Cette semaine sur notre site, Jacques Bichot, Gérard Thoris, François Martin font sur des questions différentes le même constat : par démagogie, pour conquérir et conserver le pouvoir le gouvernement français (mais pas seulement) a cessé d’être le gardien de l’orthodoxie financière, le régulateur de l’économie. Et comme la nature a horreur du vide, ce sont les marchés qui à leur manière, c’est-à-dire sans âme, mais efficacement, ont pris le relais pour éviter encore plus de gabegie. Quant au gouvernement, dans le seul souci de continuer à séduire ses électeurs, il ne cherche qu’à se débarrasser de cette ultime contrainte et à convaincre ses partenaires européens de mettre en place de nouveaux artifices pour pallier la pénurie. 

THB

Des mécanismes et des procédures ont ainsi pris le relais du véritable gouvernement politique qui a déserté les allées du pouvoir. Ce qui est hélas trop évident dans le domaine économique l’est dans tous les autres, ceux de l’éducation, de la justice, de la sécurité ou de la défense.

La droite ne faisait déjà pas beaucoup de politique, la gauche plus du tout. Elle règlemente, redistribue, gère les inégalités et les commodités des Français avec une priorité pour la vaste corporation des fonctionnaires, pourchasse le petit nombre des riches pour plaire à l’immense masse des pauvres. Elle est incapable de fixer un objectif collectif. Elle ne pense plus les problèmes -réels - qu’au travers d’une grille de lecture catégorielle, même plus de classe, sauf Jean Luc Mélenchon. La politique  est devenue l’art d’arbitrer les conflits corporatifs et de séduire l’électeur.

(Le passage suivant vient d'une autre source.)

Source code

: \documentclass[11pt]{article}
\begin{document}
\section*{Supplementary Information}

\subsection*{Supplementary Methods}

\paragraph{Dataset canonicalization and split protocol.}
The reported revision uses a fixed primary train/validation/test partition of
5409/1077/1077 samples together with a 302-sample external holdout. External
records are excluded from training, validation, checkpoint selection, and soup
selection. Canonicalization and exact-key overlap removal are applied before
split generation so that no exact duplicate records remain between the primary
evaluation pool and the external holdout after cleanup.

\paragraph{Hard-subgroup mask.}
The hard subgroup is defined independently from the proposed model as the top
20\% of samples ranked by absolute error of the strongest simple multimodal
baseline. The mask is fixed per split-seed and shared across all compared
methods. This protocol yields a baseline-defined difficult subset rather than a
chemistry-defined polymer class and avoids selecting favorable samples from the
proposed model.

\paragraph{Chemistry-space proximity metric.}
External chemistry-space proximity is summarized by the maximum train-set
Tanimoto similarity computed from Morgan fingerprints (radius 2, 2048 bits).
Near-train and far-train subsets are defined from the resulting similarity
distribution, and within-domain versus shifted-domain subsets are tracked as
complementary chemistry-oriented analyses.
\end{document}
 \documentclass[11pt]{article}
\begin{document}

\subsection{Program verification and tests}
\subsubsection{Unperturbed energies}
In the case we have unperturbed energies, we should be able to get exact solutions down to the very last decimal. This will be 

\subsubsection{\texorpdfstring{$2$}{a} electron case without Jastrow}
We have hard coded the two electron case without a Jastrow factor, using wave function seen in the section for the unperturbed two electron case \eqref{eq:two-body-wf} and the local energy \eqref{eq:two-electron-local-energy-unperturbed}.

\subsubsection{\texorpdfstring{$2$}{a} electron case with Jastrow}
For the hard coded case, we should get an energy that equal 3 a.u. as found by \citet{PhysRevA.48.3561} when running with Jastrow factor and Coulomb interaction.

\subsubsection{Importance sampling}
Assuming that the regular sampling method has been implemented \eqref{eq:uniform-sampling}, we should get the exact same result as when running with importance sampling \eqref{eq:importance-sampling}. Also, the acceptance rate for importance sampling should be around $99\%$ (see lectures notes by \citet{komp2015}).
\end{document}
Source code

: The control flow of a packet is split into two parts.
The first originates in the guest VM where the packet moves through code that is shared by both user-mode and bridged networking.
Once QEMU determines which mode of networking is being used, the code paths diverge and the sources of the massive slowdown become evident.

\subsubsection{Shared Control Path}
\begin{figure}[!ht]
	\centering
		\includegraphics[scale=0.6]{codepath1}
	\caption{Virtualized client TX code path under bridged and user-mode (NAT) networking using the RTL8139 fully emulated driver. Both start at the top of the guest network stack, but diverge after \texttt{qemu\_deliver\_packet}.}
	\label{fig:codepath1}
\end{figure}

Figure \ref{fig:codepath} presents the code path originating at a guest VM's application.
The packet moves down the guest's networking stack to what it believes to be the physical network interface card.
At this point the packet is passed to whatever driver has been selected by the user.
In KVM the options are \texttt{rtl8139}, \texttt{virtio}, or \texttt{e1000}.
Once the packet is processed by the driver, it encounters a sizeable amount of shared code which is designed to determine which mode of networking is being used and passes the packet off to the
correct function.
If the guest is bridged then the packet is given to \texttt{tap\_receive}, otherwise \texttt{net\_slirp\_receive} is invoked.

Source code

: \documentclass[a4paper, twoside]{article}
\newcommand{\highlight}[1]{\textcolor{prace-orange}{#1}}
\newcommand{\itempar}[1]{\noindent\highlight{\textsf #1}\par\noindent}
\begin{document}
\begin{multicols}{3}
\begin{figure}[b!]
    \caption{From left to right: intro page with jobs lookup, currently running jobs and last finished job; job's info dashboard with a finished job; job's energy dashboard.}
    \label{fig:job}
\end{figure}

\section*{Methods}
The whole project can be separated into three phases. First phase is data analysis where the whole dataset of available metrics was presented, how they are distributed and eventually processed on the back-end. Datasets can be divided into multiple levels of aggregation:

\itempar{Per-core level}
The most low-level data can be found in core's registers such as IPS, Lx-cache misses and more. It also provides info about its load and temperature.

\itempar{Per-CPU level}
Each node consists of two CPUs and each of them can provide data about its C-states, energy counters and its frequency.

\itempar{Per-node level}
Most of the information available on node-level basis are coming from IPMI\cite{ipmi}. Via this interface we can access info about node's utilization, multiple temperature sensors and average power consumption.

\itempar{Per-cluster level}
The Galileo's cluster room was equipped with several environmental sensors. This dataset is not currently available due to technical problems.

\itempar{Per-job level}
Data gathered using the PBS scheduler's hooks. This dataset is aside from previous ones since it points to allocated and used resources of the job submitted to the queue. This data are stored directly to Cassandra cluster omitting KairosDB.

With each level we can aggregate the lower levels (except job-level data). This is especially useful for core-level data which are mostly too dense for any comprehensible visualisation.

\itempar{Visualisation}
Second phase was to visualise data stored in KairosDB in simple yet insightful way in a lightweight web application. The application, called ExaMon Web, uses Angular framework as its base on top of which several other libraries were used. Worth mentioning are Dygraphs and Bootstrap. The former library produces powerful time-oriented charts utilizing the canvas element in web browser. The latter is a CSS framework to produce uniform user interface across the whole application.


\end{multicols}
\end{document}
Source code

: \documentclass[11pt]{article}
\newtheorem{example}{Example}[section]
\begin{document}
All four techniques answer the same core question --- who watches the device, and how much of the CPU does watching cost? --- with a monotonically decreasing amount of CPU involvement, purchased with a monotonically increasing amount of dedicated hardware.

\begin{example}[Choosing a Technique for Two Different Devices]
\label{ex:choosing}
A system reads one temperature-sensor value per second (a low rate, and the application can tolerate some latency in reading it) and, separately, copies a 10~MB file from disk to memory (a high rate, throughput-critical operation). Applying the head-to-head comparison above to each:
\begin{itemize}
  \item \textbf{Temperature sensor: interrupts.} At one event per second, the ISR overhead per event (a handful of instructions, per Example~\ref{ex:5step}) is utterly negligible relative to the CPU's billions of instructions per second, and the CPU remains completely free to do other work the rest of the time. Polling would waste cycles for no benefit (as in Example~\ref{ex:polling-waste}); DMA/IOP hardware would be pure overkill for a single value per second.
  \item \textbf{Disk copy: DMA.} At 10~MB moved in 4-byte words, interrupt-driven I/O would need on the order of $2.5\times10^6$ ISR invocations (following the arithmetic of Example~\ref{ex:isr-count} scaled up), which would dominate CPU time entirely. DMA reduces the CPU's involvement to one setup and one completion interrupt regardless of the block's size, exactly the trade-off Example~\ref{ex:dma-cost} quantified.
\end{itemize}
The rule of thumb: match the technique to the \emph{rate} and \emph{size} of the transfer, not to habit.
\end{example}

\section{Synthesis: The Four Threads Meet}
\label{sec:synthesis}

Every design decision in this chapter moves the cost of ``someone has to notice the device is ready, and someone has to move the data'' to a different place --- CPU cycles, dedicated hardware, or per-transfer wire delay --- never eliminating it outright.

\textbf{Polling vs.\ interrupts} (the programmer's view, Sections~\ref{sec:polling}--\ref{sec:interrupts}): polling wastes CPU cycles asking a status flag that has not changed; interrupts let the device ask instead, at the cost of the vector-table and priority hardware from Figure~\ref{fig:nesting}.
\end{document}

Le gouvernement socialiste ne sait plus concevoir  la France comme un tout. On se demande même si ce n’est pas devenu un gros mot. Il n’a pour la France ni politique industrielle, ni politique commerciale, ni politique culturelle, ni politique éducative, ni politique du territoire car le mot politique a perdu son sens. Chaque ministère est un rouage sans dessein, destiné à satisfaire une catégorie d’électeurs.  Au plan européen et international la démarche est la même : préserver nos privilèges pour quelques temps encore Les incantations sur la croissance au  nom de l’intérêt général face à l’inflexible allemande ne trompe que ceux qui veulent l’être.

En ce sens, la gauche au pouvoir est pleinement représentative de la modernité politique qu’elle soit de droite ou de gauche. Celle-ci  est une non-politique ou une a-politique. Elle ignore l’art d’orienter les innombrables libertés humaines et décisions prises par chacun vers  l’unité du tout envisagé comme un bien commun. La notion de bien et de mal étant devenue totalement subjective, l’unité réelle et organique de la société n’est plus qu’une fiction. Les libertés individuelles sont autant de pouvoirs autonomes  ; il ne s’agit plus que de les équilibrer selon le rapport de force qu’ont tranché les urnes. Les notions de cité, de république, de société politique sont devenues des concepts vides, de pures catégories nominales. Plus de père ou de mère au sens d’une relation spécifique de nature différente entre un enfant et ses deux parents. Avec la nouvelle loi sur le mariage qui se profile nous aurons sur nos livrets de famille, parent 1, parent 2. Et cela ne dira pas lequel des deux nous a porté 9 mois in utero. Fini donc la famille, mais aussi l’entreprise au sens d’une communauté humaine,. Même le village pourtant si chargé de nostalgie n’est plus envisagé que comme un échelon purement administratif.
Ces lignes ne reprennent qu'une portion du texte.